## What to do
Please return all lines in the listing holding the word "image".
++++++++++++++++++++
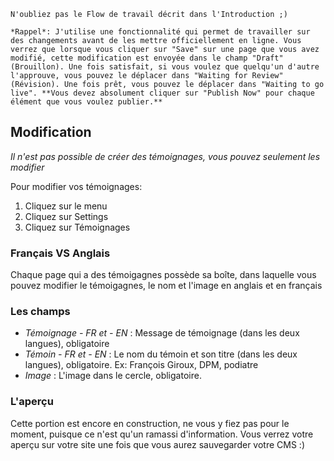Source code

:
 ```hint|directive
N'oubliez pas le Flow de travail décrit dans l'Introduction ;)

*Rappel*: J'utilise une fonctionnalité qui permet de travailler sur des changements avant de les mettre officiellement en ligne. Vous verrez que lorsque vous cliquer sur "Save" sur une page que vous avez modifié, cette modification est envoyée dans le champ "Draft" (Brouillon). Une fois satisfait, si vous voulez que quelqu'un d'autre l'approuve, vous pouvez le déplacer dans "Waiting for Review" (Révision). Une fois prêt, vous pouvez le déplacer dans "Waiting to go live". **Vous devez absolument cliquer sur "Publish Now" pour chaque élément que vous voulez publier.**
```

## Modification

*Il n'est pas possible de créer des témoignages, vous pouvez seulement les modifier*

Pour modifier vos témoignages:

1. Cliquez sur le menu
2. Cliquez sur Settings
3. Cliquez sur Témoignages

### Français VS Anglais

Chaque page qui a des témoigagnes possède sa boîte, dans laquelle vous pouvez modifier le témoigagnes, le nom et l'image en anglais et en français

### Les champs

- *Témoignage - FR et - EN* : Message de témoignage (dans les deux langues), obligatoire
- *Témoin - FR et - EN* : Le nom du témoin et son titre (dans les deux langues), obligatoire. Ex: François Giroux, DPM, podiatre
- *Image* : L'image dans le cercle, obligatoire.

### L'aperçu

Cette portion est encore en construction, ne vous y fiez pas pour le moment, puisque ce n'est qu'un ramassi d'information. Vous verrez votre aperçu sur votre site une fois que vous aurez sauvegarder votre CMS :)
++++++++++++++++++++
## Answer box
Chaque page qui a des témoigagnes possède sa boîte, dans laquelle vous pouvez modifier le témoigagnes, le nom et l'image en anglais et en français
- *Image* : L'image dans le cercle, obligatoire.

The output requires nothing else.